Two US officials, speaking on the condition of anonymity, told the Associated Press that the Trump administration will award the grant, adding that processing was moving forward with a fraction of the auditing usually required to grant foreign assistance to an organisation.
The funding for GHF could be one of the final acts for the US Agency for International Development (USAID) before it is absorbed into the State Department as part of Donald Trump's unprecedented foreign aid cuts.
The controversial US-Israeli organisation is the backbone of a new aid system designed to wrest distribution away from aid groups led by the UN, which Israel alleges has been infiltrated by Hamas, who it has repeatedly accused of siphoning off aid.
The new mechanism limits food distribution to four fixed sites in southern and central Gaza, all guarded by private American security contractors and Israeli soldiers.
The UN and aid groups have rejected the new system, saying that appointing itself as the main supplier of aid allows Israel to weaponise food for its military and political gain, which violates humanitarian principles.
Unicef, the UN's children fund, said the system run by GHF was 'making a desperate humanitarian situation worse'.
The collapse of water systems in Gaza is also threatening the territory with a devastating drought, with just 40 per cent of drinking water facilities still functional, Unicef said.
Nearly every day since its operations began, large crowds of desperate and hungry Palestinians have flocked to the distribution points, waiting for hours and jostling for a place in the line to get food handouts before they run-out in a matter of minutes.
Israel and the US have been criticised over near-daily shootings near the distribution points that have claimed more than 400 lives and injured 2,000 others since they opened in late May, according to the Hamas-run health ministry.
Footage of mass-casualty events has been shared on social media, showing people screaming as bullets rip through the crowds.
Eyewitnesses say Israeli troops, who provide an outer ring of security, regularly open fire on the hungry crowds.

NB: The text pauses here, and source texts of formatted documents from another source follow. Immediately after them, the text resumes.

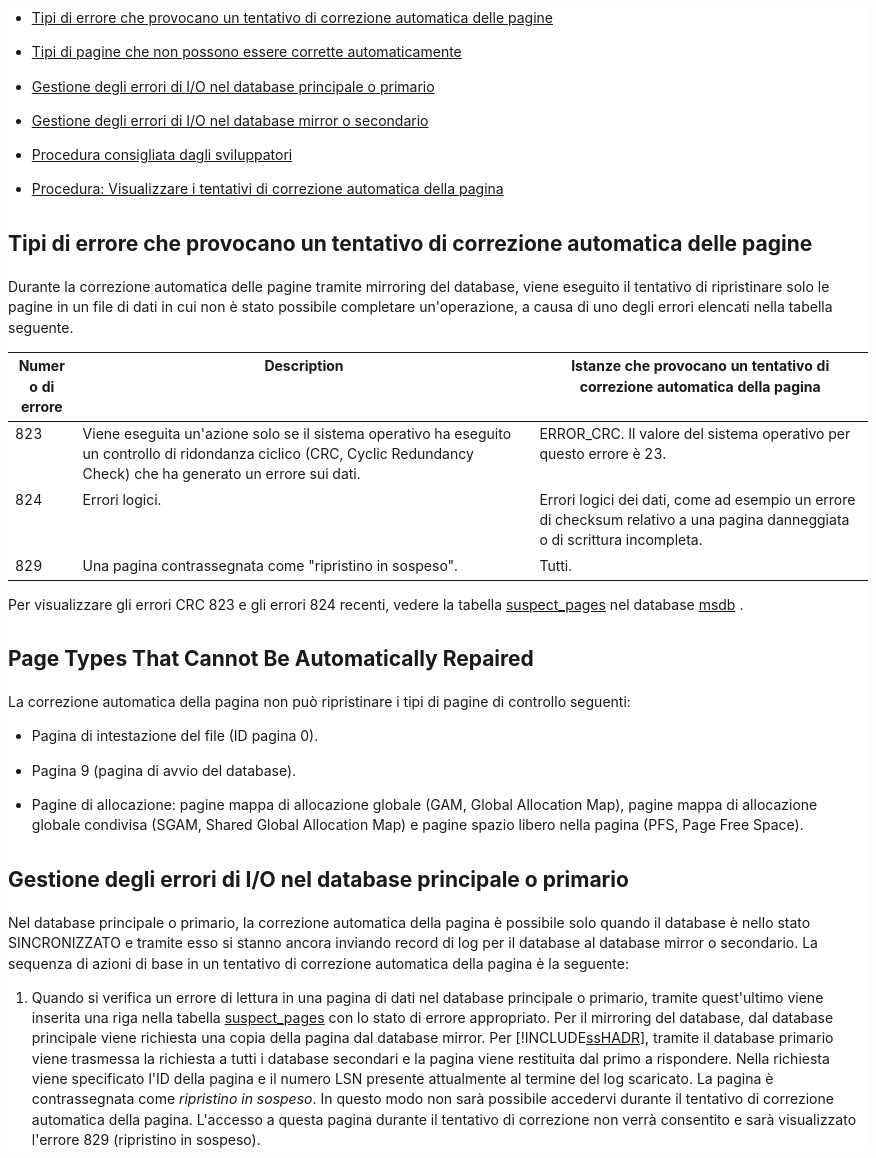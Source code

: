 -   [Tipi di errore che provocano un tentativo di correzione automatica delle pagine](#ErrorTypes)  
  
-   [Tipi di pagine che non possono essere corrette automaticamente](#UnrepairablePageTypes)  
  
-   [Gestione degli errori di I/O nel database principale o primario](#PrimaryIOErrors)  
  
-   [Gestione degli errori di I/O nel database mirror o secondario](#SecondaryIOErrors)  
  
-   [Procedura consigliata dagli sviluppatori](#DevBP)  
  
-   [Procedura: Visualizzare i tentativi di correzione automatica della pagina](#ViewAPRattempts)  
  
##  <a name="ErrorTypes"></a>Tipi di errore che provocano un tentativo di correzione automatica delle pagine  
 Durante la correzione automatica delle pagine tramite mirroring del database, viene eseguito il tentativo di ripristinare solo le pagine in un file di dati in cui non è stato possibile completare un'operazione, a causa di uno degli errori elencati nella tabella seguente.  
  
|Numero di errore|Description|Istanze che provocano un tentativo di correzione automatica della pagina|  
|------------------|-----------------|---------------------------------------------------------|  
|823|Viene eseguita un'azione solo se il sistema operativo ha eseguito un controllo di ridondanza ciclico (CRC, Cyclic Redundancy Check) che ha generato un errore sui dati.|ERROR_CRC. Il valore del sistema operativo per questo errore è 23.|  
|824|Errori logici.|Errori logici dei dati, come ad esempio un errore di checksum relativo a una pagina danneggiata o di scrittura incompleta.|  
|829|Una pagina contrassegnata come "ripristino in sospeso".|Tutti.|  
  
 Per visualizzare gli errori CRC 823 e gli errori 824 recenti, vedere la tabella [suspect_pages](../../relational-databases/system-tables/suspect-pages-transact-sql.md) nel database [msdb](../../relational-databases/databases/msdb-database.md) .  

  
##  <a name="UnrepairablePageTypes"></a> Page Types That Cannot Be Automatically Repaired  
 La correzione automatica della pagina non può ripristinare i tipi di pagine di controllo seguenti:  
  
-   Pagina di intestazione del file (ID pagina 0).  
  
-   Pagina 9 (pagina di avvio del database).  
  
-   Pagine di allocazione: pagine mappa di allocazione globale (GAM, Global Allocation Map), pagine mappa di allocazione globale condivisa (SGAM, Shared Global Allocation Map) e pagine spazio libero nella pagina (PFS, Page Free Space).  
  
 
##  <a name="PrimaryIOErrors"></a> Gestione degli errori di I/O nel database principale o primario  
 Nel database principale o primario, la correzione automatica della pagina è possibile solo quando il database è nello stato SINCRONIZZATO e tramite esso si stanno ancora inviando record di log per il database al database mirror o secondario. La sequenza di azioni di base in un tentativo di correzione automatica della pagina è la seguente:  
  
1.  Quando si verifica un errore di lettura in una pagina di dati nel database principale o primario, tramite quest'ultimo viene inserita una riga nella tabella [suspect_pages](../../relational-databases/system-tables/suspect-pages-transact-sql.md) con lo stato di errore appropriato. Per il mirroring del database, dal database principale viene richiesta una copia della pagina dal database mirror. Per [!INCLUDE[ssHADR](../../includes/sshadr-md.md)], tramite il database primario viene trasmessa la richiesta a tutti i database secondari e la pagina viene restituita dal primo a rispondere. Nella richiesta viene specificato l'ID della pagina e il numero LSN presente attualmente al termine del log scaricato. La pagina è contrassegnata come *ripristino in sospeso*. In questo modo non sarà possibile accedervi durante il tentativo di correzione automatica della pagina. L'accesso a questa pagina durante il tentativo di correzione non verrà consentito e sarà visualizzato l'errore 829 (ripristino in sospeso).  
  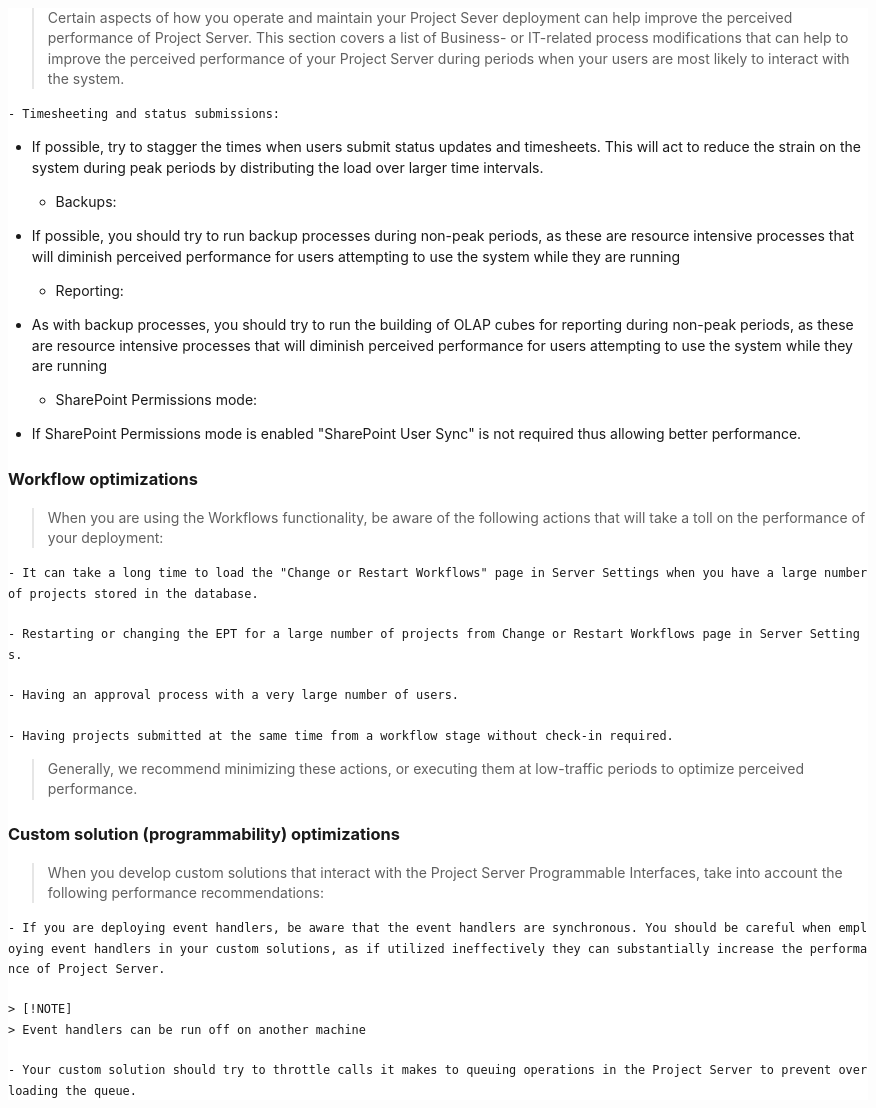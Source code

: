 > Certain aspects of how you operate and maintain your Project Sever deployment can help improve the perceived performance of Project Server. This section covers a list of Business- or IT-related process modifications that can help to improve the perceived performance of your Project Server during periods when your users are most likely to interact with the system.
    
    - Timesheeting and status submissions:
    
  - If possible, try to stagger the times when users submit status updates and timesheets. This will act to reduce the strain on the system during peak periods by distributing the load over larger time intervals.
    
    - Backups:
    
  - If possible, you should try to run backup processes during non-peak periods, as these are resource intensive processes that will diminish perceived performance for users attempting to use the system while they are running
    
    - Reporting:
    
  - As with backup processes, you should try to run the building of OLAP cubes for reporting during non-peak periods, as these are resource intensive processes that will diminish perceived performance for users attempting to use the system while they are running
    
    - SharePoint Permissions mode:
    
  - If SharePoint Permissions mode is enabled "SharePoint User Sync" is not required thus allowing better performance.
    
### Workflow optimizations

> When you are using the Workflows functionality, be aware of the following actions that will take a toll on the performance of your deployment:
    
    - It can take a long time to load the "Change or Restart Workflows" page in Server Settings when you have a large number of projects stored in the database.
    
    - Restarting or changing the EPT for a large number of projects from Change or Restart Workflows page in Server Settings.
    
    - Having an approval process with a very large number of users.
    
    - Having projects submitted at the same time from a workflow stage without check-in required.
    
> Generally, we recommend minimizing these actions, or executing them at low-traffic periods to optimize perceived performance.
    
### Custom solution (programmability) optimizations

> When you develop custom solutions that interact with the Project Server Programmable Interfaces, take into account the following performance recommendations:
    
    - If you are deploying event handlers, be aware that the event handlers are synchronous. You should be careful when employing event handlers in your custom solutions, as if utilized ineffectively they can substantially increase the performance of Project Server.
    
    > [!NOTE]
    > Event handlers can be run off on another machine 
  
    - Your custom solution should try to throttle calls it makes to queuing operations in the Project Server to prevent overloading the queue. 
    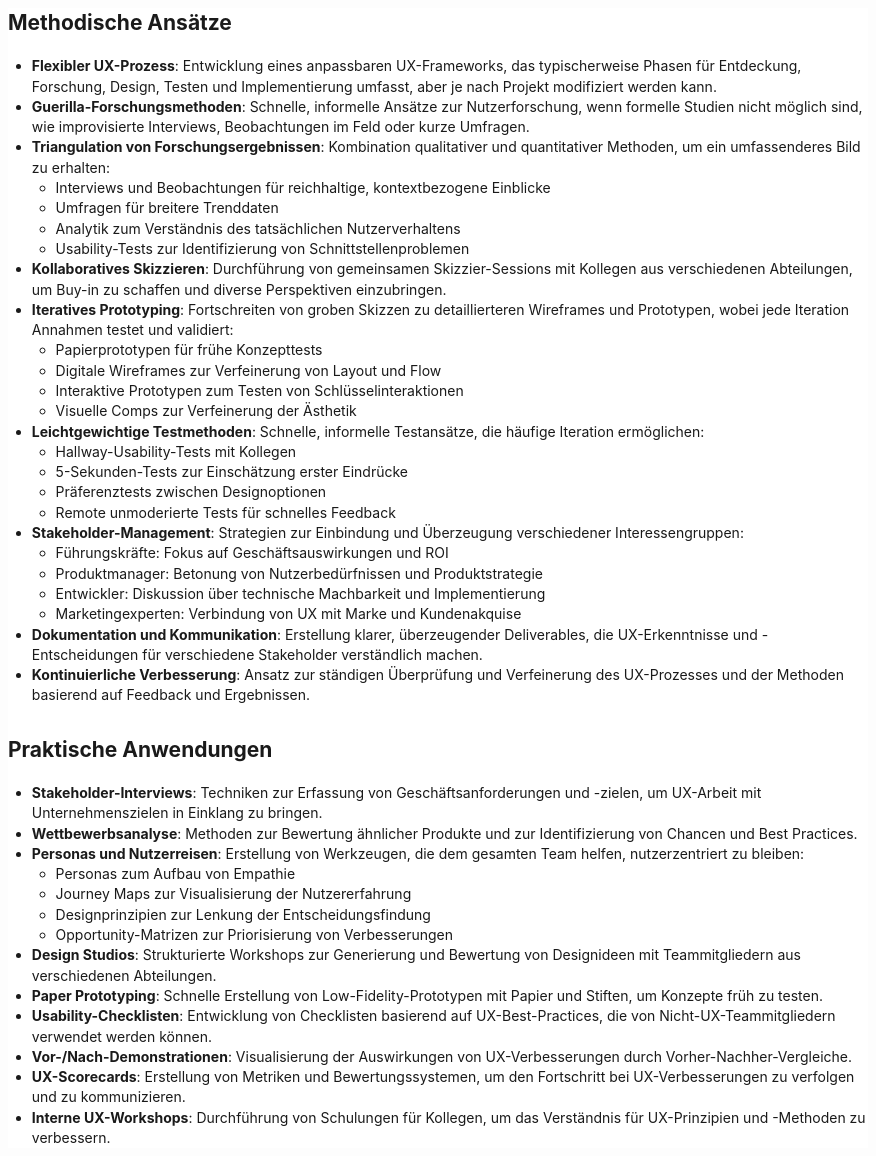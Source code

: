 ## Methodische Ansätze
- **Flexibler UX-Prozess**: Entwicklung eines anpassbaren UX-Frameworks, das typischerweise Phasen für Entdeckung, Forschung, Design, Testen und Implementierung umfasst, aber je nach Projekt modifiziert werden kann.
- **Guerilla-Forschungsmethoden**: Schnelle, informelle Ansätze zur Nutzerforschung, wenn formelle Studien nicht möglich sind, wie improvisierte Interviews, Beobachtungen im Feld oder kurze Umfragen.
- **Triangulation von Forschungsergebnissen**: Kombination qualitativer und quantitativer Methoden, um ein umfassenderes Bild zu erhalten:
  - Interviews und Beobachtungen für reichhaltige, kontextbezogene Einblicke
  - Umfragen für breitere Trenddaten
  - Analytik zum Verständnis des tatsächlichen Nutzerverhaltens
  - Usability-Tests zur Identifizierung von Schnittstellenproblemen
- **Kollaboratives Skizzieren**: Durchführung von gemeinsamen Skizzier-Sessions mit Kollegen aus verschiedenen Abteilungen, um Buy-in zu schaffen und diverse Perspektiven einzubringen.
- **Iteratives Prototyping**: Fortschreiten von groben Skizzen zu detaillierteren Wireframes und Prototypen, wobei jede Iteration Annahmen testet und validiert:
  - Papierprototypen für frühe Konzepttests
  - Digitale Wireframes zur Verfeinerung von Layout und Flow
  - Interaktive Prototypen zum Testen von Schlüsselinteraktionen
  - Visuelle Comps zur Verfeinerung der Ästhetik
- **Leichtgewichtige Testmethoden**: Schnelle, informelle Testansätze, die häufige Iteration ermöglichen:
  - Hallway-Usability-Tests mit Kollegen
  - 5-Sekunden-Tests zur Einschätzung erster Eindrücke
  - Präferenztests zwischen Designoptionen
  - Remote unmoderierte Tests für schnelles Feedback
- **Stakeholder-Management**: Strategien zur Einbindung und Überzeugung verschiedener Interessengruppen:
  - Führungskräfte: Fokus auf Geschäftsauswirkungen und ROI
  - Produktmanager: Betonung von Nutzerbedürfnissen und Produktstrategie
  - Entwickler: Diskussion über technische Machbarkeit und Implementierung
  - Marketingexperten: Verbindung von UX mit Marke und Kundenakquise
- **Dokumentation und Kommunikation**: Erstellung klarer, überzeugender Deliverables, die UX-Erkenntnisse und -Entscheidungen für verschiedene Stakeholder verständlich machen.
- **Kontinuierliche Verbesserung**: Ansatz zur ständigen Überprüfung und Verfeinerung des UX-Prozesses und der Methoden basierend auf Feedback und Ergebnissen.

## Praktische Anwendungen
- **Stakeholder-Interviews**: Techniken zur Erfassung von Geschäftsanforderungen und -zielen, um UX-Arbeit mit Unternehmenszielen in Einklang zu bringen.
- **Wettbewerbsanalyse**: Methoden zur Bewertung ähnlicher Produkte und zur Identifizierung von Chancen und Best Practices.
- **Personas und Nutzerreisen**: Erstellung von Werkzeugen, die dem gesamten Team helfen, nutzerzentriert zu bleiben:
  - Personas zum Aufbau von Empathie
  - Journey Maps zur Visualisierung der Nutzererfahrung
  - Designprinzipien zur Lenkung der Entscheidungsfindung
  - Opportunity-Matrizen zur Priorisierung von Verbesserungen
- **Design Studios**: Strukturierte Workshops zur Generierung und Bewertung von Designideen mit Teammitgliedern aus verschiedenen Abteilungen.
- **Paper Prototyping**: Schnelle Erstellung von Low-Fidelity-Prototypen mit Papier und Stiften, um Konzepte früh zu testen.
- **Usability-Checklisten**: Entwicklung von Checklisten basierend auf UX-Best-Practices, die von Nicht-UX-Teammitgliedern verwendet werden können.
- **Vor-/Nach-Demonstrationen**: Visualisierung der Auswirkungen von UX-Verbesserungen durch Vorher-Nachher-Vergleiche.
- **UX-Scorecards**: Erstellung von Metriken und Bewertungssystemen, um den Fortschritt bei UX-Verbesserungen zu verfolgen und zu kommunizieren.
- **Interne UX-Workshops**: Durchführung von Schulungen für Kollegen, um das Verständnis für UX-Prinzipien und -Methoden zu verbessern.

On Friday, at least 24 people were killed while waiting for aid near a site in central Gaza, according to medics.
The Israeli military has denied firing on civilians. It claims it fired warning shots in several instances, and fired directly at a few 'suspects' who ignored warnings and approached its forces.
The population of Gaza has been corralled into a patchwork of isolated areas that add up to less than a fifth of the coastal territory's land area, according to a recent analysis by Israel's Haaretz newspaper.
Those wanting to reach the food distribution points must often make perilous journeys through evacuation zones, putting them at risk of being caught in the crossfire.
Benjamin Netanyahu, the Israeli Prime Minister, said that under the aid mechanism, Gaza's population would eventually be moved to a 'sterile zone' in Gaza's far south, freeing Israel to fight Hamas across the rest of the enclave.
There are fears that this could be a prelude to a wider plan to remove Palestinians from Gaza in 'voluntary' migrations that aid groups and human rights organisations say would amount to forced displacement.
'We cannot take part in a system that violates humanitarian principles and risks implicating us in serious breaches of international law,' said Shaina Low, communication adviser for the Norwegian Refugee Council, a leading aid group operating in the Strip.
Israel also said that once Hamas is defeated, it will implement a reconstruction plan proposed by US President Trump to relocate the territory's population outside Gaza and transform the war-ravaged enclave into a 'Riviera of the Middle East'.